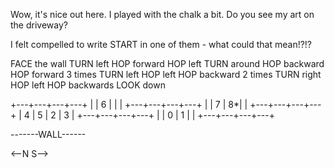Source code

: Wow, it's nice out here. I played with the chalk a bit. Do you see my art on the driveway?

I felt compelled to write START in one of them - what could that mean!?!?

FACE the wall
TURN left
HOP forward
HOP left
TURN around
HOP backward
HOP forward 3 times
TURN left
HOP left
HOP backward 2 times
TURN right
HOP left
HOP backwards
LOOK down


+---+---+---+---+
|   | 6 |   |   |
+---+---+---+---+
|   | 7 | 8*|   |
+---+---+---+---+
| 4 | 5 | 2 | 3 |
+---+---+---+---+
|   | 0 | 1 |   |
+---+---+---+---+

-------WALL------

<--N    S-->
--- --- ---
• [Problem to solve] For each line of the data that includes the word "times", return a copy of it.

• [Task answer]
HOP forward 3 times
HOP backward 2 times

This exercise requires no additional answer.